(Stored data)
>>>

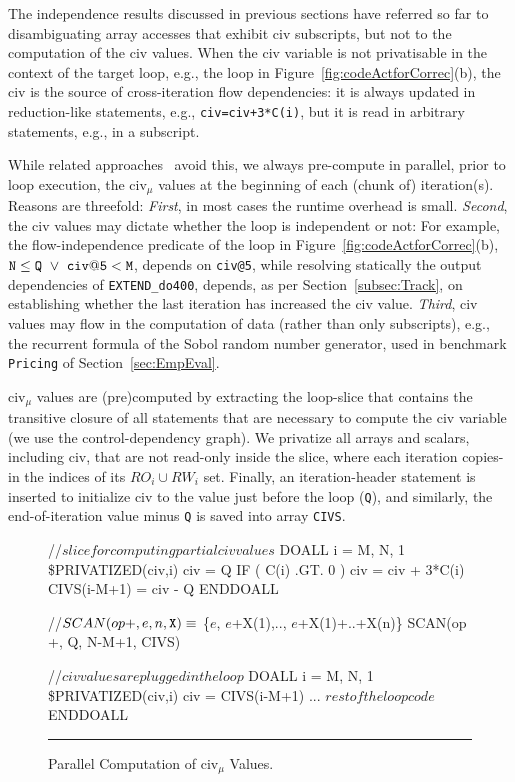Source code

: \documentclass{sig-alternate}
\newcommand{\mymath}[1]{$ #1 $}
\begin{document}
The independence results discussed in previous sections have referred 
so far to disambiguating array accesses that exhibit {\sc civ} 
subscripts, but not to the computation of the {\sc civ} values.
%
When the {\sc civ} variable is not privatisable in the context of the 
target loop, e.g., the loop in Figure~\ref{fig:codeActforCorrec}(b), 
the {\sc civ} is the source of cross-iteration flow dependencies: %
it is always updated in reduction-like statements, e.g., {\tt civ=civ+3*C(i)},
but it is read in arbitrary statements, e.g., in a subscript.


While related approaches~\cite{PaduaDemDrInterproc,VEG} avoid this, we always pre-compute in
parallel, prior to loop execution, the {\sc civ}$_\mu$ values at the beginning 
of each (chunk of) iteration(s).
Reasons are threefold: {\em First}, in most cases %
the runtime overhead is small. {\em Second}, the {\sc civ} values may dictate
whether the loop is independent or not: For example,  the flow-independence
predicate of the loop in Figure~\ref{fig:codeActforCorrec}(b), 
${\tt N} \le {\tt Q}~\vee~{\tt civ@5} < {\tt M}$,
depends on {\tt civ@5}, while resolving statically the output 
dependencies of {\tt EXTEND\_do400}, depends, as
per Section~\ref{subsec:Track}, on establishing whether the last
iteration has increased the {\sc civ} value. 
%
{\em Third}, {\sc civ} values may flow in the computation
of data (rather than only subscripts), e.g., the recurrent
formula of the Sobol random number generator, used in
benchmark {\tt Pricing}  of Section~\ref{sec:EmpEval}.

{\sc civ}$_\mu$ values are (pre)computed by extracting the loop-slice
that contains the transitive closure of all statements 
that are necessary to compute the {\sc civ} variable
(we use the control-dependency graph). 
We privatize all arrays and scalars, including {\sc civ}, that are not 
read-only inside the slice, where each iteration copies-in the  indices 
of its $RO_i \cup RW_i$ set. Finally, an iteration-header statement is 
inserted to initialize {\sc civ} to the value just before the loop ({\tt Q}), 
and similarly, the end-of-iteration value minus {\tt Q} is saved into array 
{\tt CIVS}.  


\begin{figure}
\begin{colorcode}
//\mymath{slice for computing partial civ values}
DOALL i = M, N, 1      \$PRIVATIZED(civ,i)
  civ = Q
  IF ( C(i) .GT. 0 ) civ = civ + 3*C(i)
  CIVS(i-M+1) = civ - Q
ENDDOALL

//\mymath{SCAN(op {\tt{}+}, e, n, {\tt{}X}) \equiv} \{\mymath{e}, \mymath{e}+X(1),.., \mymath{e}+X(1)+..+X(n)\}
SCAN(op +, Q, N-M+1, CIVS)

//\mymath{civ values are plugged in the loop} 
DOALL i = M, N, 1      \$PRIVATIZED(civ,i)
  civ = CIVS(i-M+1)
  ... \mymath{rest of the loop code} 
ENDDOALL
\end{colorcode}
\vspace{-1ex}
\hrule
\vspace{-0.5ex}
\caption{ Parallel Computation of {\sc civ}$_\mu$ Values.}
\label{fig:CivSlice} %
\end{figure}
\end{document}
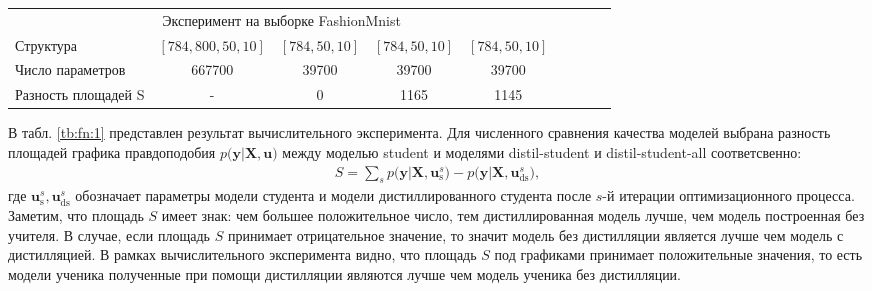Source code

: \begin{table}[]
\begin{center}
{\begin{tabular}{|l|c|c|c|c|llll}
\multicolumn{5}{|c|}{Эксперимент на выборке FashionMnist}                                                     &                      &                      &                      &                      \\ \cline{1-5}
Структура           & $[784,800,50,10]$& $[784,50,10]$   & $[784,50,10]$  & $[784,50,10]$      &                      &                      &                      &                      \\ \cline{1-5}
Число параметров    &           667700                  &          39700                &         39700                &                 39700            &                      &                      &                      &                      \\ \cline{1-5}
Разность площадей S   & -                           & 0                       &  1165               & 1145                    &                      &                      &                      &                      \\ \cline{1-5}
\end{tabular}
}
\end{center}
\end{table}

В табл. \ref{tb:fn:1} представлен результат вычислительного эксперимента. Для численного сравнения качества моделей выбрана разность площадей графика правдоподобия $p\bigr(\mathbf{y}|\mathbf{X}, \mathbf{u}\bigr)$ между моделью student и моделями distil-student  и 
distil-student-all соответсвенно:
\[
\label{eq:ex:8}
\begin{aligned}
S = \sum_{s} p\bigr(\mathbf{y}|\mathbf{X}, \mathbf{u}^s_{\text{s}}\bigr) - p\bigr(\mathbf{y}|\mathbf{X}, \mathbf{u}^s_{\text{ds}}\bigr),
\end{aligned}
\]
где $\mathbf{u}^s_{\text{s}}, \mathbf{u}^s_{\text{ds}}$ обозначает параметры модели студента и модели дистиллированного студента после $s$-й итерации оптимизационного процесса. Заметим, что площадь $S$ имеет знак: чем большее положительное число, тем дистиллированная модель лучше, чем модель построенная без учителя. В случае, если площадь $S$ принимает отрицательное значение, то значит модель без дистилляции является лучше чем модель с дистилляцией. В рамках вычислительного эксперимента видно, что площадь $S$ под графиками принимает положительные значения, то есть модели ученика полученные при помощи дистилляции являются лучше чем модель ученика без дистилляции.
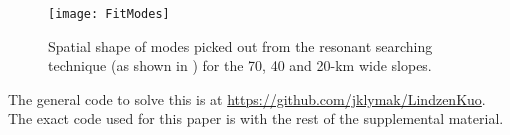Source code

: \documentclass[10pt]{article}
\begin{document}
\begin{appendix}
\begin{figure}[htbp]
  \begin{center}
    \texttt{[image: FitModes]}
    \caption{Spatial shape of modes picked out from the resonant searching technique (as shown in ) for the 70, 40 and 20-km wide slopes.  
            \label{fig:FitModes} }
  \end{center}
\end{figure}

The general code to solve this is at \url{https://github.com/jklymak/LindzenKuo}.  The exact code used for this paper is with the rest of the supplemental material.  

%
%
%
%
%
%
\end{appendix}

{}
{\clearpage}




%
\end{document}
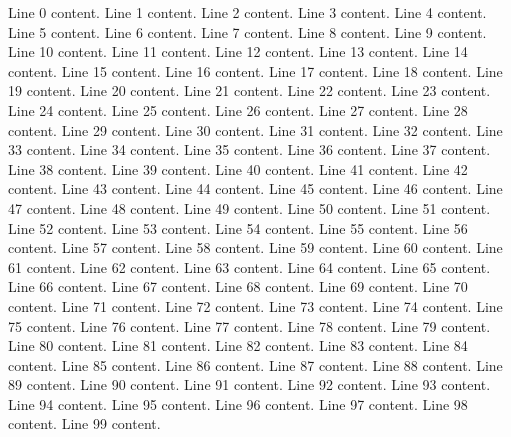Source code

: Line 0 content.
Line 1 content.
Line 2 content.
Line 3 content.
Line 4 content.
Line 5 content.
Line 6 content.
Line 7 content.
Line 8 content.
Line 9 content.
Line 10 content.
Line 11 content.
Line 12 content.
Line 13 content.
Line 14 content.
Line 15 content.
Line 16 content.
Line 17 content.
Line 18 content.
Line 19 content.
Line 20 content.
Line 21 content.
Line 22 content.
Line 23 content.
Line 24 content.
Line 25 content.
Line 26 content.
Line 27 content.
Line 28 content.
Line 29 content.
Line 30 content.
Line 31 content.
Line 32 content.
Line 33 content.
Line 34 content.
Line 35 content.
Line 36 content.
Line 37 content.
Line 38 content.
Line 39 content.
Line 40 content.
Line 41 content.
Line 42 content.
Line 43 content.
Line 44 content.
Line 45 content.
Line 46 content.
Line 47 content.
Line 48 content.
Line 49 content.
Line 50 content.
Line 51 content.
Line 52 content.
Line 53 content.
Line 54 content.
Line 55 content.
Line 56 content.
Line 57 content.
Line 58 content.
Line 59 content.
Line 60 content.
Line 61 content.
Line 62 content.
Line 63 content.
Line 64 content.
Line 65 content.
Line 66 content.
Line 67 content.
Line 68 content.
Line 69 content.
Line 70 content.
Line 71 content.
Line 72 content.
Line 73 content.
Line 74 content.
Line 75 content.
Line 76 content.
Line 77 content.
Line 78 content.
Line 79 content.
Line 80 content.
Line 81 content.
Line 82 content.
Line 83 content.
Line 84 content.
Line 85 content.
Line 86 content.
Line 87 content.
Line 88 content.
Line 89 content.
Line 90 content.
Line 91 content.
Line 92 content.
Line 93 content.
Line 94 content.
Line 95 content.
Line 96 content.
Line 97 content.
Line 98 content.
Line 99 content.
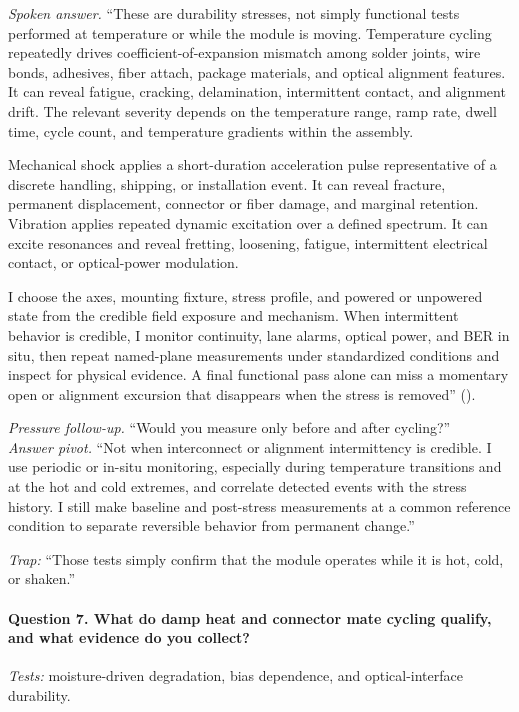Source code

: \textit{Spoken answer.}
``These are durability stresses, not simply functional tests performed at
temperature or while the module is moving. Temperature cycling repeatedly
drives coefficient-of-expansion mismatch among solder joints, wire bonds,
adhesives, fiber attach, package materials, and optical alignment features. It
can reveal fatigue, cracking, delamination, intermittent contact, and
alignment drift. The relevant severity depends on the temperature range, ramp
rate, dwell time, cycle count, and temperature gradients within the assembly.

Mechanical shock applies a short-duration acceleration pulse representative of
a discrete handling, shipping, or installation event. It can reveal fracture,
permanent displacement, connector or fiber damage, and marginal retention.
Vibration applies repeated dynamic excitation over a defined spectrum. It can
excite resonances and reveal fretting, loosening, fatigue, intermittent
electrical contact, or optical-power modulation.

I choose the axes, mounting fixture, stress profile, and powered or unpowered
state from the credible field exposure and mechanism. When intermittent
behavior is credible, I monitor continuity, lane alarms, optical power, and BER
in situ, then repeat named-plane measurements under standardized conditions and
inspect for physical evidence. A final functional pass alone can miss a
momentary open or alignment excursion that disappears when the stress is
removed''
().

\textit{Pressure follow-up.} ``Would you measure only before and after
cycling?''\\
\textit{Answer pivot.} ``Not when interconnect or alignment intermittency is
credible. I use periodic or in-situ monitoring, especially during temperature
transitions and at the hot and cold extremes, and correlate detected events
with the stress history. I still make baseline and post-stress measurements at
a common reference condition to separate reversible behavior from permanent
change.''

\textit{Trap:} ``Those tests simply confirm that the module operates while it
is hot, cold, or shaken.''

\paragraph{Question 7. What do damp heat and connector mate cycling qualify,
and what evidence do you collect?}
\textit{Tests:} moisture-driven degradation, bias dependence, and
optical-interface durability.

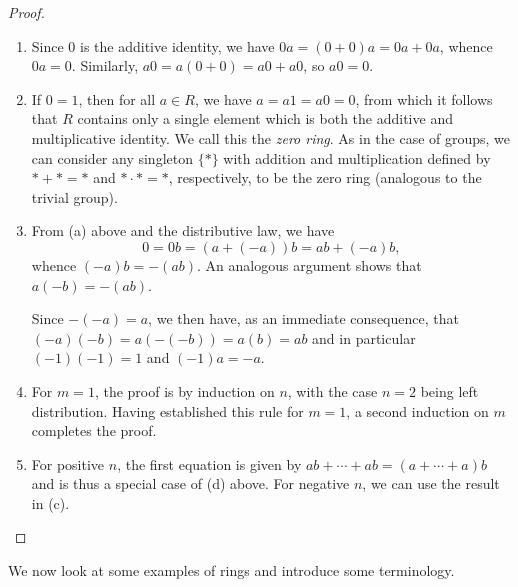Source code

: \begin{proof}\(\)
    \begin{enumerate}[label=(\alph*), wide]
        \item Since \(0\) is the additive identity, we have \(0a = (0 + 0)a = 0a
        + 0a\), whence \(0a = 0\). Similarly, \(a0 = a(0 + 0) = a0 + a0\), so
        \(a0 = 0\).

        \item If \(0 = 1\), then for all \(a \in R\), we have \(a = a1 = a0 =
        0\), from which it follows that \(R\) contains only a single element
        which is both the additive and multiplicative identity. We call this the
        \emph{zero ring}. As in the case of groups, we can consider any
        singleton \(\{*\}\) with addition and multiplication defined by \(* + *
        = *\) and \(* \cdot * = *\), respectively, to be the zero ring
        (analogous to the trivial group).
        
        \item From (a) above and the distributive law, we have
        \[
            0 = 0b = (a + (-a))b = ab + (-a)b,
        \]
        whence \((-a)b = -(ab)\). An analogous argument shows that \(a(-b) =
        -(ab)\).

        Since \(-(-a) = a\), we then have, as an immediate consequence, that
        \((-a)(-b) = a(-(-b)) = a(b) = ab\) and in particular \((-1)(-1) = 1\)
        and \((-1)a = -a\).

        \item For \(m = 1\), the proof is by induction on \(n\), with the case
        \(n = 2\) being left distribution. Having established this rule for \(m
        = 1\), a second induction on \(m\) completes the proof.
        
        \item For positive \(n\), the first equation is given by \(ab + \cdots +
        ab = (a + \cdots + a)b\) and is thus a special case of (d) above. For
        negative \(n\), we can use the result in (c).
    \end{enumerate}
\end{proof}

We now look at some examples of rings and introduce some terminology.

<<<

▶ What is expected: Every line above from the one with "a common reference" down to the one with "(0 + 0)a = 0a" must be written out exactly, and no picture may appear.

▶ Completed task:
a common reference condition to separate reversible behavior from permanent
change.''

\textit{Trap:} ``Those tests simply confirm that the module operates while it
is hot, cold, or shaken.''

\paragraph{Question 7. What do damp heat and connector mate cycling qualify,
and what evidence do you collect?}
\textit{Tests:} moisture-driven degradation, bias dependence, and
optical-interface durability.

Source code

: \begin{proof}\(\)
    \begin{enumerate}[label=(\alph*), wide]
        \item Since \(0\) is the additive identity, we have \(0a = (0 + 0)a = 0a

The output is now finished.